Just a pinch of cyanide

Oct. 1, 2007
The basics of homicidal poisoning investigations

     When one hears the words homicidal poisoning, the first thing that comes to mind is often the sweet, misguided aunts of Mortimer Brewster and his wife Elaine Harper in the comedy "Arsenic and Old Lace."

     Calling it one of their "charities," the aunts explain to Mortimer that they end the presumed suffering of lonely old bachelors by serving them elderberry wine spiked with arsenic, strychnine and "just a pinch of cyanide."

     In real life, homicidal poisoning is anything but funny and usually not committed by someone people refer to as "sweet." The perpetrators carry out these sinister crimes through cunning and careful planning. Their subterfuge deceives their victims who unknowingly ingest poisons and suffer dire, and often lethal, consequences.
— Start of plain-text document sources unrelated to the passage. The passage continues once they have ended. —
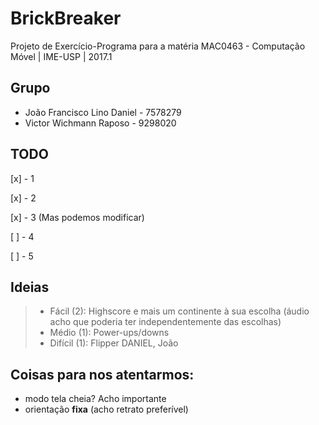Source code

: # BrickBreaker
Projeto de Exercício-Programa para a matéria MAC0463 - Computação Móvel | IME-USP | 2017.1

## Grupo
- João Francisco Lino Daniel - 7578279
- Victor Wichmann Raposo - 9298020

## TODO
[x] - 1 

[x] - 2

[x] - 3 (Mas podemos modificar)

[ ] - 4

[ ] - 5

## Ideias
> - Fácil (2): Highscore e mais um continente à sua escolha (áudio acho que poderia ter independentemente das escolhas)
> - Médio (1): Power-ups/downs
> - Difícil (1): Flipper
> DANIEL, João

## Coisas para nos atentarmos:
- modo tela cheia? Acho importante
- orientação **fixa** (acho retrato preferível)

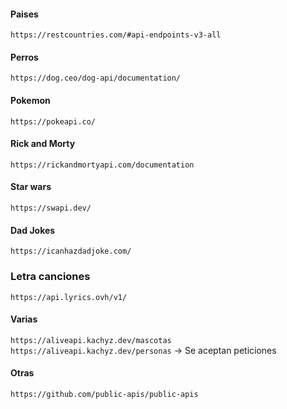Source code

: #### Paises
`https://restcountries.com/#api-endpoints-v3-all`

#### Perros
`https://dog.ceo/dog-api/documentation/`

#### Pokemon
`https://pokeapi.co/`

#### Rick and Morty
``https://rickandmortyapi.com/documentation``

#### Star wars
`https://swapi.dev/`

#### Dad Jokes
`https://icanhazdadjoke.com/`

### Letra canciones
`https://api.lyrics.ovh/v1/`

#### Varias
`https://aliveapi.kachyz.dev/mascotas`
`https://aliveapi.kachyz.dev/personas`
-> Se aceptan peticiones

#### Otras
`https://github.com/public-apis/public-apis`
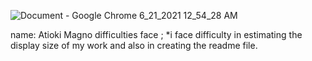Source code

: ![Document - Google Chrome 6_21_2021 12_54_28 AM](https://user-images.githubusercontent.com/84879557/122692189-8c0cae00-d22b-11eb-83e5-309758d7f84d.png)

name: Atioki Magno
difficulties face ;
*i face difficulty in estimating the display size of my work
and also in creating the readme file.
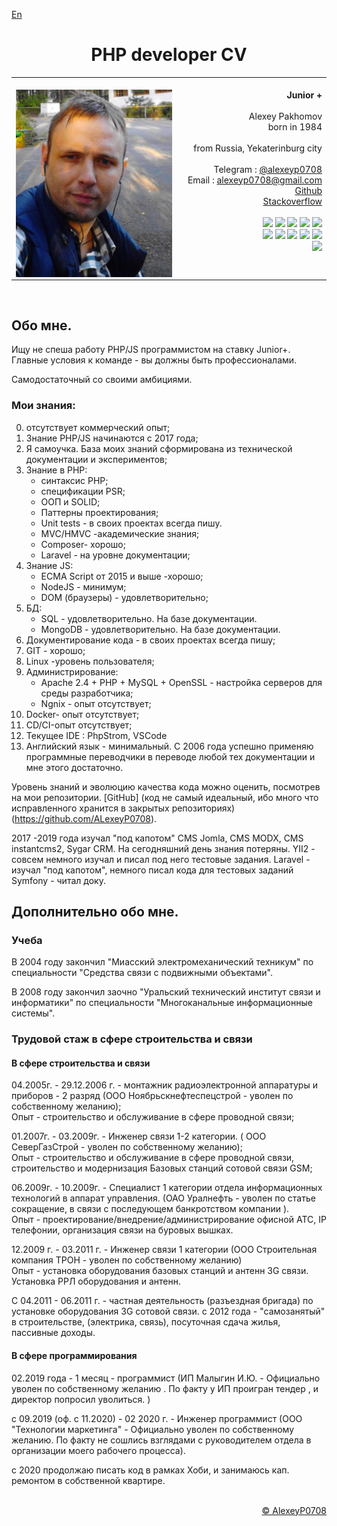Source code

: 
[En](README.md)  
<h1 align="center">PHP developer CV</h1> 
<table width="100%" ><tr><td>
<img width="1000px"/>
<img align="left" width="250" src="foto.jpg"/><div align="right"> 
	<b align="center">Junior +</b>
	<br/>  <br/>
	Alexey Pakhomov <br/>
	born in 1984  	<br/> 
	<br/>
	from Russia, Yekaterinburg city  <br/>	
	<br/>	
	 Telegram : <a href="https://t.me/alexeyp0708">@alexeyp0708</a> <br/>
	 Email : <a href="mailto:alexeyp0708@gmail.com">alexeyp0708@gmail.com</a><br/>
	<a href="https://github.com/ALexeyP0708">Github </a> <br/>
	<a href="https://stackoverflow.com/users/11903519/alexeyp0708">Stackoverflow</a> <br/>
   <br/>
	<img src="https://img.shields.io/badge/PHP-%3E%3D7.4-blue"/> 
	<img src="https://img.shields.io/badge/MySQL-blue"/> 
	<img src="https://img.shields.io/badge/MongoDB-blue"/> 
	<img src="https://img.shields.io/badge/PHPUnit-blue"/> 
	<img src="https://img.shields.io/badge/%20JS%20-%3E%3DECMA2015-orange"/><br/> 
	<img src="https://img.shields.io/badge/PSR-green"/> 
	<img src="https://img.shields.io/badge/SOLID-green"/> 
	<img src="https://img.shields.io/badge/MVC+HMVC-green"/> 
	<img src="https://img.shields.io/badge/PHPDoc-green"/> 
	<img src="https://img.shields.io/badge/JSDoc-green"/> <br/> 
	<img src="https://img.shields.io/badge/OpenAPI+JSONSchema-orange"/> 
</div></td></tr></table>
<br/>

## Обо мне.
Ищу не спеша работу PHP/JS программистом  на ставку Junior+.  Главные условия к команде - вы должны быть профессионалами. 

Самодостаточный со своими амбициями. 

### Мои знания:  
0. отсутствует коммерческий опыт;
1. Знание PHP/JS начинаются с 2017 года;
2. Я самоучка.  База моих знаний сформирована из технической документации и экспериментов;  
4.  Знание в  PHP:
	- синтаксис PHP;
	- спецификации PSR;
	- ООП и SOLID;
	- Паттерны  проектирования;
	- Unit tests - в своих проектах всегда пишу. 
	- MVC/HMVC  -академические знания; 
	- Сomposer- хорошо;
	- Laravel - на уровне документации; 	
5. Знание JS:
	- ECMA Script от 2015 и выше -хорошо;
	- NodeJS - минимум;
	- DOM (браузеры) - удовлетворительно;
6. БД:
	- SQL - удовлетворительно.  На базе документации.
	-  MongoDB - удовлетворительно. На базе документации.
7.  Документирование кода -  в своих проектах всегда пишу;
8.  GIT - хорошо;
9. Linux -уровень пользователя;
10. Администрирование:
	- Apache 2.4 + PHP + MySQL + OpenSSL - настройка серверов для среды разработчика;
	- Ngnix - опыт отсутствует;  
11. Docker- опыт отсутствует;
12. CD/CI-опыт отсутствует;
13. Текущее IDE : PhpStrom,  VSCode
14. Английский язык - минимальный. С 2006 года успешно применяю программные переводчики в переводе любой тех документации и мне этого достаточно.  

Уровень знаний и эволюцию качества кода можно оценить, посмотрев на мои репозитории. [GitHub]
(код не самый идеальный, ибо много что исправленного хранится в закрытых репозиториях)
(https://github.com/ALexeyP0708).    

2017 -2019 года изучал "под капотом"  CMS Jomla, CMS MODX, CMS instantcms2, Sygar CRM.  На сегодняшний день знания потеряны.
YII2 - совсем немного изучал и писал под него тестовые задания. 
Laravel - изучал "под капотом", немного писал кода для тестовых заданий
Symfony - читал доку. 

## Дополнительно обо мне.

### Учеба   

В 2004 году закончил "Миасский электромеханический техникум" по специальности "Средства связи с подвижными объектами".  

В 2008 году закончил заочно "Уральский технический институт связи и информатики"  по специальности "Многоканальные информационные системы".  


### Трудовой стаж в сфере строительства и связи  

#### В сфере строительства и связи

04.2005г. - 29.12.2006 г. - монтажник радиоэлектронной аппаратуры и приборов - 2 разряд (ООО Ноябрьскнефтеспецстрой - уволен по собственному желанию);  
Опыт - строительство и обслуживание в сфере проводной связи;  

01.2007г. - 03.2009г. - Инженер связи 1-2 категории. ( ООО СеверГазСтрой - уволен по собственному желанию);   
Опыт - строительство и обслуживание в сфере проводной связи, строительство и модернизация Базовых cтанций  сотовой связи GSM;  

06.2009г. - 10.2009г. - Специалист 1 категории отдела информационных технологий в аппарат управления. (ОАО Уралнефть - уволен по статье сокращение, в связи с последующем  банкротством компании ).  
Опыт - проектирование/внедрение/администрирование  офисной АТС, IP телефонии, организация связи на буровых вышках.  

12.2009 г. - 03.2011 г. -  Инженер связи 1 категории (ООО Строительная компания ТРОН - уволен по собственному желанию)  
Опыт -  установка оборудования базовых станций  и антенн 3G связи. Установка РРЛ оборудования и антенн.  

С 04.2011 - 06.2011 г. - частная деятельность (разъездная бригада) по установке оборудования 3G  сотовой связи.
 с 2012 года - "самозанятый" в строительстве,  (электрика, связь), посуточная сдача жилья, пассивные доходы.  

#### В сфере программирования
 02.2019 года - 1 месяц - программист (ИП Малыгин И.Ю. - Официально уволен по собственному желанию . По факту  у ИП проигран тендер , и директор попросил уволиться. )

с 09.2019 (оф. с 11.2020) - 02 2020 г. - Инженер программист (ООО "Технологии маркетинга" - Официально уволен по собственному желанию. По факту не сошлись взглядами с руководителем отдела в организации моего рабочего процесса). 

c 2020  продолжаю писать код в рамках Хоби,  и занимаюсь кап. ремонтом в собственной квартире.

<br/>
<div align="right">
	<a href="https://github.com/ALexeyP0708">© AlexeyP0708</a>
</div>
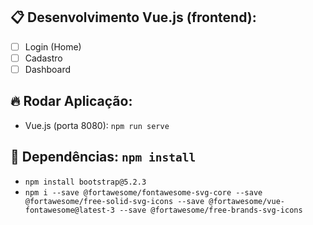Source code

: ## 📋 Desenvolvimento Vue.js (frontend):
- [ ] Login (Home)
- [ ] Cadastro
- [ ] Dashboard

## 🔥 Rodar Aplicação:
- Vue.js (porta 8080): `npm run serve`

## 👶 Dependências: `npm install`
- `npm install bootstrap@5.2.3`
- `npm i --save @fortawesome/fontawesome-svg-core --save @fortawesome/free-solid-svg-icons --save @fortawesome/vue-fontawesome@latest-3 --save @fortawesome/free-brands-svg-icons`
     But how does an investigator know when a victim's death is due to premeditated poisoning as opposed to suicide or accidental ingestion? The savvy detective familiarizes himself with the signs of accidental poisoning, signs of possible toxins and the forensic tests used to prove homicidal poisoning took place.

Poisonings' fatal attraction
     The terminally ill, mentally incapacitated, drug addicts, the elderly and the very young are at highest risk of poisoning. The other high-risk group is the unwanted spouse or lover. The offender is usually personally involved with the victim and is often in the role of caregiver. Poisoners often position themselves as an individual trying to "nurse" the victim back to health.

     Why do they do it? Poisoners often derive pleasure from seeing their victims suffer, frequently staying to watch their target experience the poison's effects. The thrill of the poisoner's power over the victim is what motivates the perpetrator to serially offend.

     There are of course other motivations for homicidal poisoning. There is a syndrome called Munchausen Syndrome by Proxy. In the actual syndrome called Munchausen Syndrome, a person may harm themselves to gain attention from family and medical personnel. In Munchausen Syndrome by Proxy, the harm is done to others, usually children. There are documented cases of mothers poisoning their children in order to attract attention and sympathy from others.

     Today, perpetrators of homicidal poisonings are often employed in the medical or caregiving fields. Though there are no proven theories to explain this phenomena, perhaps their behavior is similar to that of pedophiles, who often take on roles in positions of trust over children, such as coaches, clergy and other professions, in order to gain access to their victims. Poisoners, in some cases, take on jobs that give them access to poisonous substances, and having poisons (drugs) in ready reach and extensive knowledge of their effects may be what tempts perpetrators to use them in a crime.

     The authors of a 2004 FBI study on homicidal poisonings were unable to find much information on the personality traits of people who use poison to kill. They did speculate, however, that a large number of poisonings go undetected.

A poison for all tastes
     There are many definitions of what is a poison. Some classifications break poisons down into the category of vegetable, mineral or synthetic. Others categorize poisons as organic or inorganic. Some simply describe poisons as any substance that can cause harm to life. Basically, this definition covers everything. However, it is the substances that can be lethal in small amounts that are most easily used in homicidal poisonings. This helps narrow the possibilities somewhat.

     The ideal poison for committing a homicide must be: odorless, tasteless, difficult to detect and mimic the symptoms of naturally occurring diseases, finds Anil Aggrawal, professor of Forensic Medicine at the Maulana Azad Medical College in New Delhi, India.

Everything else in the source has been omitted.